Nel cuore della Piana di Gela, a circa 1,5 km dal mare, si estende il suggestivo Biviere di Gela, riconosciuto come la più ampia zona umida costiera della Sicilia. Questo lago relitto trae origine già nel Pleistocene, quando eventi climatici e movimenti tettonici diedero vita a depressioni naturali che si riempirono d’acqua, creando una laguna salmastra in comunicazione con il mar Tirreno. Nel Seicento, un’opera d’ingegneria idraulica costruita per conto del Duca Giovanni d’Aragona trasformò l’ambiente: venne scavato un canale di collegamento con il fiume Dirillo, che portò acqua dolce a modificare la naturale salinità del Biviere. Questo intervento ha reso l’area un habitat unico, dove fauna selvatica, flora autoctona e acqua dolce convivevano in un equilibrio raro in Sicilia.
Plinio il Vecchio
Nel I secolo d.C., lo storico Plinio il Vecchio descrisse il Biviere come uno specchio salino capace di riflettere il cielo con chiarezza cristallina. Lo riportano gli scritti naturalistici che ne loderono l’unicità paesaggistica. Ma è nel III secolo d.C. che la leggenda avvolge il lago: lo scrittore Caius Iulius Solino narrò la presenza di due sorgenti miracolose nei pressi dell’acqua: una atribuiva sterilità a chi la toccava o la beveva, mentre l’altra proteggeva o addirittura favoriva la fertilità femminile. Un mito che testimonia come la comunità antica interpretasse l’ambiente come luogo sacro, dove natura e credenze popolari si fondevano in un racconto suggestivo (ORBS Regione Siciliana – Biviere di Gela).

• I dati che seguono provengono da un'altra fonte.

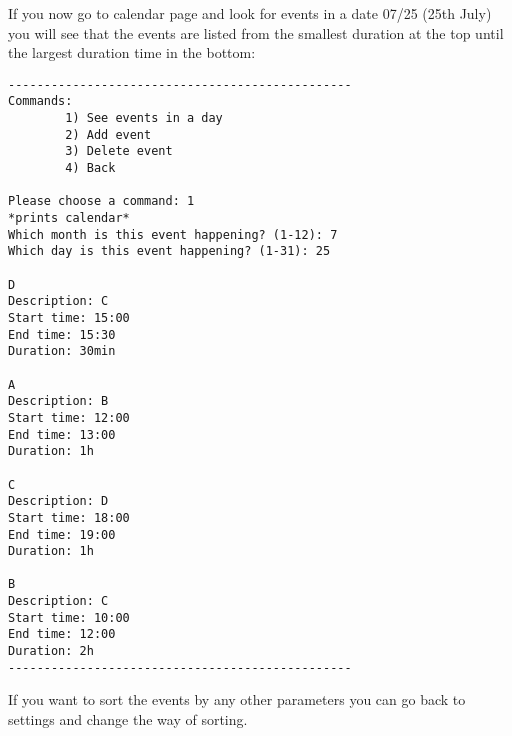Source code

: \documentclass[a4paper, 12pt]{article}
\begin{document}
    If you now go to calendar page and look for events in a date 07/25 (25th July) you will see that the events are listed from the smallest duration at the top until the largest duration time in the bottom:
    
\begin{verbatim}
------------------------------------------------
Commands:
        1) See events in a day
        2) Add event
        3) Delete event
        4) Back
                    
Please choose a command: 1
*prints calendar*
Which month is this event happening? (1-12): 7
Which day is this event happening? (1-31): 25

D
Description: C
Start time: 15:00
End time: 15:30
Duration: 30min

A
Description: B
Start time: 12:00
End time: 13:00
Duration: 1h

C
Description: D
Start time: 18:00
End time: 19:00
Duration: 1h

B
Description: C
Start time: 10:00
End time: 12:00
Duration: 2h
------------------------------------------------
\end{verbatim}    

If you want to sort the events by any other parameters you can go back to settings and change the way of sorting.
\end{document}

Dal 1997, il Biviere di Gela è ufficialmente riconosciuto come zona umida di importanza internazionale ai sensi della Convenzione di Ramsar, denominata "Wetland of International Importance", grazie al suo peculiare mix di acqua dolce, salmastra e ambiente costiero. Contemporaneamente, dal 1991 è affidato alla LIPU, che vi ha realizzato infrastrutture di monitoraggio e gestione, censendo oltre 200 specie di uccelli: tra le più rilevanti, l’airone cenerino, il fenicottero rosa in sosta migratoria, il rapace Tarabuso, e anche specie nidificanti come folaga, tarabusino e anatidi vari (Ramsar Sites Information Service – Biviere di Gela; LIPU – Biviere di Gela). La riserva si contraddistingue non solo per la fauna aviaria ma anche per la flora: sono presenti orchidee spontanee, erbe aromatiche come timo e rosmarino, fiordalisi costieri, e l’endemica Leopoldia gussonei, una bulbacea rara e tipica dell’area.

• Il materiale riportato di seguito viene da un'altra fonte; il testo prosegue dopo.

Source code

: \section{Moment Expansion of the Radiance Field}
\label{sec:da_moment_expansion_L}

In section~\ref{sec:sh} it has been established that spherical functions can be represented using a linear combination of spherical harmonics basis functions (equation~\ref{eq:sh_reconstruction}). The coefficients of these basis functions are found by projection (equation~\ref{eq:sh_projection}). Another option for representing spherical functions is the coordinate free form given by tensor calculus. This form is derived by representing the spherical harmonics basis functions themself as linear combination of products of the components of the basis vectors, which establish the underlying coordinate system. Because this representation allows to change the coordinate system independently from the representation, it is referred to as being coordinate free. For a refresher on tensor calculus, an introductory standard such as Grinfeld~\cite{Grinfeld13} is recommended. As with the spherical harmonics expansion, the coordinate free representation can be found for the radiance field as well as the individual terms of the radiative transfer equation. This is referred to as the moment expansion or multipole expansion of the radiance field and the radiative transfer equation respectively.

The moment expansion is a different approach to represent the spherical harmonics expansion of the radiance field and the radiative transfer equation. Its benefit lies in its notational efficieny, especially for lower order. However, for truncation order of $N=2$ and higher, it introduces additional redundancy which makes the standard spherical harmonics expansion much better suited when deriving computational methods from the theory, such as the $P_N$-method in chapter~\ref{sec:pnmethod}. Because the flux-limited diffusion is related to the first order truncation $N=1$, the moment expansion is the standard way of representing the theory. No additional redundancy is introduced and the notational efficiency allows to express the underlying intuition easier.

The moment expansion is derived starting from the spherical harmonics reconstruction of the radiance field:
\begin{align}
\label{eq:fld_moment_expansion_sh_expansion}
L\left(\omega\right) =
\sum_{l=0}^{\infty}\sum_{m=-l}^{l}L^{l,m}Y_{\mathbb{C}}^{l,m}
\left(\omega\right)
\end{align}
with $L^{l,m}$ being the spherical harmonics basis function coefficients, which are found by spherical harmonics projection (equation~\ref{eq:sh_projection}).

All’interno della riserva, il Casale Pignatelli, risalente al XVII secolo, è stato adattato a centro visite, dotato di pannelli esplicativi, kit didattici e un percorso interattivo pensato per tutte le età. Qui si svolgono programmi educativi per scuole, laboratori di birdwatching, escursioni guidate e visite notturne per osservare la vita degli anfibi e dei rettili, oltre a eventi annuali come l’EuroBirdWatch e i “Cicogna Days”, momenti di incontro tra scienza, educazione ambientale e cittadinanza.

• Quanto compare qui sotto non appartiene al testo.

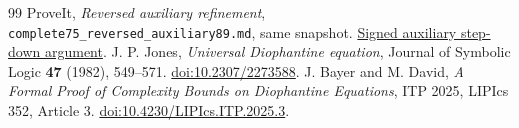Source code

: \documentclass[11pt]{article}
\theoremstyle{remark}\newtheorem{remark}[theorem]{Remark}
\begin{document}
\begin{thebibliography}{99}
 ProveIt, \emph{Reversed auxiliary refinement},
\texttt{complete75\_reversed\_auxiliary89.md}, same snapshot.
\href{https://github.com/VladimirReshetnikov/ProveIt/blob/cdd582bec13f908df3711fa9e05d1ddac368a5db/Computability/HilbertTenthProblem/Papers/research-wip/native-stream-queue/complete75_reversed_auxiliary89.md}{Signed auxiliary step-down argument}.
 J. P. Jones, \emph{Universal Diophantine equation},
Journal of Symbolic Logic \textbf{47} (1982), 549--571.
\href{https://doi.org/10.2307/2273588}{doi:10.2307/2273588}.
 J. Bayer and M. David,
\emph{A Formal Proof of Complexity Bounds on Diophantine Equations},
ITP 2025, LIPIcs 352, Article 3.
\href{https://doi.org/10.4230/LIPIcs.ITP.2025.3}{doi:10.4230/LIPIcs.ITP.2025.3}.
\end{thebibliography}
\end{document}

Curiosità: le sorgenti di Solino
Già nel III secolo d.C., Caius Iulius Solino documentò con precisione la presenza di due sorgenti nel Biviere – una attribuita a causare sterilità, l’altra a donare fertilità femminile. Si tratta dell’unica testimonianza antica che collega magie e natura nel territorio di Gela, tramandata fino al presente. Oggi, pur considerate leggende senza fondamento scientifico, queste sorgenti sono patrimonio culturale immateriale, raccontato nei cammini didattici della riserva e analizzato da storici del mito che ne riconoscono il significato simbolico e antropologico.